Bahn stockt Angebot auf neuer ICE-Strecke zwischen Berlin und München auf

Wegen der hohen Sitzplatznachfrage in den Zügen auf der neuen Schnellfahrstrecke zwischen Berlin und München erweitert die Deutsche Bahn ihr Angebot - allerdings erst beim nächsten Fahrplanwechsel im Dezember

Wegen der hohen Sitzplatznachfrage in den Zügen auf der neuen Schnellfahrstrecke zwischen Berlin und München erweitert die Deutsche Bahn ihr Angebot - allerdings erst beim nächsten Fahrplanwechsel im Dezember. "Wir werden die Sprinterverbindungen von drei auf fünf Züge pro Tag und Richtung aufstocken", kündigte Bahn-Chef Richard Lutz am Montagabend vor Journalisten in Berlin an. Das bedeute rund 3000 Sitzplätze zusätzlich.

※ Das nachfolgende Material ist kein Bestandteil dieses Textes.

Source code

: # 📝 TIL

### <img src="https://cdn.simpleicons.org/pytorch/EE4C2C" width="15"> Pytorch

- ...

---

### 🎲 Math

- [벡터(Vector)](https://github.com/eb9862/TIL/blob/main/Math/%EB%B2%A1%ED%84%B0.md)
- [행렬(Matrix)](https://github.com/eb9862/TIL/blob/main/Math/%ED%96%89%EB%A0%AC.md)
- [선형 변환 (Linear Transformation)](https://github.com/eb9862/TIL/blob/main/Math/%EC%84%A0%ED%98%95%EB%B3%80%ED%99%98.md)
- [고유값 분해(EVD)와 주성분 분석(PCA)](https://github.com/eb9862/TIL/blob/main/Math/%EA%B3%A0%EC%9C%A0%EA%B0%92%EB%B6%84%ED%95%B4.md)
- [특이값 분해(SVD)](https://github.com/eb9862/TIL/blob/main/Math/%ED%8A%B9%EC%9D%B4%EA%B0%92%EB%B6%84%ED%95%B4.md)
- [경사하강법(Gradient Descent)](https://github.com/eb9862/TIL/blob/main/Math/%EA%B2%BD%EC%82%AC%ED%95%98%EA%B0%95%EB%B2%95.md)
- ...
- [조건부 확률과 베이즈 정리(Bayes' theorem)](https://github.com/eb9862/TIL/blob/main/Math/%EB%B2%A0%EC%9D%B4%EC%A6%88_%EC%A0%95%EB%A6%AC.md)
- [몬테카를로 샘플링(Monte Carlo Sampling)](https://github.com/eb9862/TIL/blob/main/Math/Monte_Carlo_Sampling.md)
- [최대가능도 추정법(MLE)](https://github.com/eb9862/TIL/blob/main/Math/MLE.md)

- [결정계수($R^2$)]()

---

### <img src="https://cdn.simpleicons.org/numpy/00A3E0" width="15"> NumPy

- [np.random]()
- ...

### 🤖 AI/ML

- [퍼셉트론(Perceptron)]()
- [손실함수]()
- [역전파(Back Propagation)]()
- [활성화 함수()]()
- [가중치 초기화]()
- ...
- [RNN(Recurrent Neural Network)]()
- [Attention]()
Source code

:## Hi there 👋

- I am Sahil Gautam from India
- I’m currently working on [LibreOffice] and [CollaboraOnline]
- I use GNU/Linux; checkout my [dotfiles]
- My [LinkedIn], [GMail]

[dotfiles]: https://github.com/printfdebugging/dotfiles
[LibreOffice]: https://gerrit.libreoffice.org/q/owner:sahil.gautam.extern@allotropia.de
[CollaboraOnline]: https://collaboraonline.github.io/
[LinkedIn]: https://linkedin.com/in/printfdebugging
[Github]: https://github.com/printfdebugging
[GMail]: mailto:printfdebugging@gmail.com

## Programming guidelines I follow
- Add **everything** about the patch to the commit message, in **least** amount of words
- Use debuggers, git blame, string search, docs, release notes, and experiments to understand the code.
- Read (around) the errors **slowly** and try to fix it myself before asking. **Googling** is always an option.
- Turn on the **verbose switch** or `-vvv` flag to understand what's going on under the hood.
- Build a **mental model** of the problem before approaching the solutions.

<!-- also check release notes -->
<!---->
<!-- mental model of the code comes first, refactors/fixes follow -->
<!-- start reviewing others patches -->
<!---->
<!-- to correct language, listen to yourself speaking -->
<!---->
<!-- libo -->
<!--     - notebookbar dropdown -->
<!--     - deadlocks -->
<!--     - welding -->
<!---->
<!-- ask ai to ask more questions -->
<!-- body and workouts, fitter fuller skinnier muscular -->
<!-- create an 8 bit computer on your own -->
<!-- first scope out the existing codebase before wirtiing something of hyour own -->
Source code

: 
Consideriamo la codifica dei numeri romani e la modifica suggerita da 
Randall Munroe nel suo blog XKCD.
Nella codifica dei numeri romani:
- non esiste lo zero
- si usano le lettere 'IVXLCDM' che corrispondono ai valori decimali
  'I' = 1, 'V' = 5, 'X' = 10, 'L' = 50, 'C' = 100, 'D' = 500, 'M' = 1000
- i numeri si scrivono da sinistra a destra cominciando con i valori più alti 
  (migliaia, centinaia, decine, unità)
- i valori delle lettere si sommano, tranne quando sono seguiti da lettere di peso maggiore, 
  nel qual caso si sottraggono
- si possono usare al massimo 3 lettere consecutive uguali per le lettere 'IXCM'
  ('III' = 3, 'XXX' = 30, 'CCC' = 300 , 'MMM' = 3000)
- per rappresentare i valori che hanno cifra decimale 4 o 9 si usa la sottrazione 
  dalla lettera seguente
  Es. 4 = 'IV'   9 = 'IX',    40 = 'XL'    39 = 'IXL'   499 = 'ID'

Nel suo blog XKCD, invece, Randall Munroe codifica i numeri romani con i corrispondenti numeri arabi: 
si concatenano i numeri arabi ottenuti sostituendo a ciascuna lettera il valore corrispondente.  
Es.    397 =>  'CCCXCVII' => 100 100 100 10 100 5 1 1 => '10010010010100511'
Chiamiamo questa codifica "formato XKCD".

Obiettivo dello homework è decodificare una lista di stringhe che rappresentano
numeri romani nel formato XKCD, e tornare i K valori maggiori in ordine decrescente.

Die neue Hochgeschwindigkeitsstrecke, die die Reisezeit von München nach Berlin auf unter vier Stunden verkürzt, war am 8. Dezember feierlich eingeweiht und zum Fahrplanwechsel am 10. Dezember regulär in Betrieb genommen worden. Bereits im ersten Monat verzeichnete die Deutsche Bahn einen Passagierrekord: 2,4 Mal so viele Fahrgäste waren in den Zügen zwischen Berlin und München unterwegs wie im Vorjahreszeitraum.

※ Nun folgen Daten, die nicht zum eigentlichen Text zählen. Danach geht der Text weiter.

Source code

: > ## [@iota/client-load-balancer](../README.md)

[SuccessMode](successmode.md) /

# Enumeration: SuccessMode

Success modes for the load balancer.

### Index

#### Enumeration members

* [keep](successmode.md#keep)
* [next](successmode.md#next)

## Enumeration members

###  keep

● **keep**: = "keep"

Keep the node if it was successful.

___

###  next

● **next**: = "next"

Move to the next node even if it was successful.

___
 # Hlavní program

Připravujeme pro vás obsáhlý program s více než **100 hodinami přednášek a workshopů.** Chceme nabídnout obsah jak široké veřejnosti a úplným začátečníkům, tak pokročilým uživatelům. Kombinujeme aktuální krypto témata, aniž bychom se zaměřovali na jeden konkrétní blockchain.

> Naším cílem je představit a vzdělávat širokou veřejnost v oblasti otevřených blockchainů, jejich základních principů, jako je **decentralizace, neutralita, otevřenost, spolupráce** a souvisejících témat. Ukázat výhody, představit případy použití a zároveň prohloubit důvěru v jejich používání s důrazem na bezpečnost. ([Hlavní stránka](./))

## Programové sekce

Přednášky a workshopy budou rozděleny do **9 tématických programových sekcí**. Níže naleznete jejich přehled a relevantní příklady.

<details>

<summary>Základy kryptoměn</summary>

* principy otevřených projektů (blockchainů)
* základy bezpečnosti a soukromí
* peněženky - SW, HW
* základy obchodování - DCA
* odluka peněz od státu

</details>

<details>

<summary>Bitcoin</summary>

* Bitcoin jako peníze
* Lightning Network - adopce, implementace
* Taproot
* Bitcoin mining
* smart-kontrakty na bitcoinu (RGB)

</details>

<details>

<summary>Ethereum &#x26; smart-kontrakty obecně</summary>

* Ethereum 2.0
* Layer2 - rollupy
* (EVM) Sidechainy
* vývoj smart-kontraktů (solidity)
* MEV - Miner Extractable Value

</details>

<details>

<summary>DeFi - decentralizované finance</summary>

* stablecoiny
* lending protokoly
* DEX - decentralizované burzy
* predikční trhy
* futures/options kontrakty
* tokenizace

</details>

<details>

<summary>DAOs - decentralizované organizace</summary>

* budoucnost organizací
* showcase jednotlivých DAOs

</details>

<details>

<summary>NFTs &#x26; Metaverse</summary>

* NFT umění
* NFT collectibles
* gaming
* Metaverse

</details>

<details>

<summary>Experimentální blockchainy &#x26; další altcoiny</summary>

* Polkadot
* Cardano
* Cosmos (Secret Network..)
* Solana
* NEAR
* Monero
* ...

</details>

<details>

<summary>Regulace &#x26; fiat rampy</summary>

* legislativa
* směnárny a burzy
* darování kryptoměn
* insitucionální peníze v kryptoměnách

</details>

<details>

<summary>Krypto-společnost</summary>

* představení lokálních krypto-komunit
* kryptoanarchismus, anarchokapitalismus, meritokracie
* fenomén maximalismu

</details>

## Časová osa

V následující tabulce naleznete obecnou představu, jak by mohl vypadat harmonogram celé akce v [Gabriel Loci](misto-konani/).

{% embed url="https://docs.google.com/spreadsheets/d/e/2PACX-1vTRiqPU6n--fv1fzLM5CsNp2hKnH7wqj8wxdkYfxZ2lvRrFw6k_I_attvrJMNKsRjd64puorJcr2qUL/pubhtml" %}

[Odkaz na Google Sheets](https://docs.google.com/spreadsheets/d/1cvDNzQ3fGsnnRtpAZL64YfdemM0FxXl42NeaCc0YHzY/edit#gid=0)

Täglich fahren derzeit 35 ICE-Züge über die 623 Kilometer lange Trasse. In den drei Sprinter-Zügen in jede Richtung dauert die Fahrt weniger als vier Stunden. Im Stundentakt starten zudem ICE-Züge, die öfter halten und knapp 30 Minuten länger brauchen.

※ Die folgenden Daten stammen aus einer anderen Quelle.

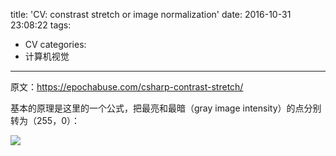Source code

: title: 'CV: constrast stretch or image normalization'
date: 2016-10-31 23:08:22
tags:
- CV
categories:
- 计算机视觉
---

原文：https://epochabuse.com/csharp-contrast-stretch/

基本的原理是这里的一个公式，把最亮和最暗（gray image intensity）的点分别转为（255，0）：

![](https://epochabuse.com/wp-content/uploads/2016/10/enac.png)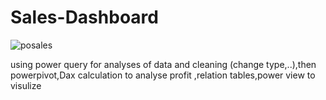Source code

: # Sales-Dashboard

![posales](https://github.com/norayehia/Sales-Dashboard/assets/52428892/09fa1fe2-c4b7-4ad0-b89f-75622c8417a2)

using power query for analyses of data and cleaning (change type,..),then powerpivot,Dax calculation to analyse profit  ,relation tables,power view to visulize 
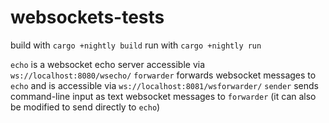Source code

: # websockets-tests

build with `cargo +nightly build`
run with `cargo +nightly run`

`echo` is a websocket echo server accessible via `ws://localhost:8080/wsecho/`
`forwarder` forwards websocket messages to `echo` and is accessible via `ws://localhost:8081/wsforwarder/`
`sender` sends command-line input as text websocket messages to `forwarder` (it can also be modified to send directly to `echo`)
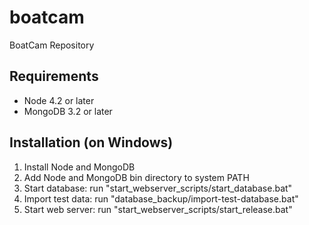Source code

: # boatcam
BoatCam Repository

## Requirements
- Node 4.2 or later
- MongoDB 3.2 or later

## Installation (on Windows)
1) Install Node and MongoDB
2) Add Node and MongoDB bin directory to system PATH
3) Start database: run "start_webserver_scripts/start_database.bat"
4) Import test data: run "database_backup/import-test-database.bat"
5) Start web server: run "start_webserver_scripts/start_release.bat"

Beim Start war es zu Pannen und erheblichen Verspätungen gekommen, was der Bahn massive Kritik einbrachte. Bahn-Chef Lutz sagte: "Nach einem etwas holprigen Start sind wird jetzt da, wo wir von Anfang an sein wollten: Qualität, Pünktlichkeit und Zuverlässigkeit stimmen." Im ersten Monat waren nach Angaben des Konzerns teilweise mehr als 90 Prozent der Züge auf der Strecke pünktlich.

Lutz sagte, in diesem Jahr wolle die Bahn vor allem Qualität, Service und Pünktlichkeit für die Kunden weiter verbessern. Die Tochter DB Regio soll verlorene Ausschreibungen zurückgewinnen und die Güterverkehrssparte will die Bahn "fit für die Zukunft" machen. Dies seien drei zentrale Aufgaben für 2018.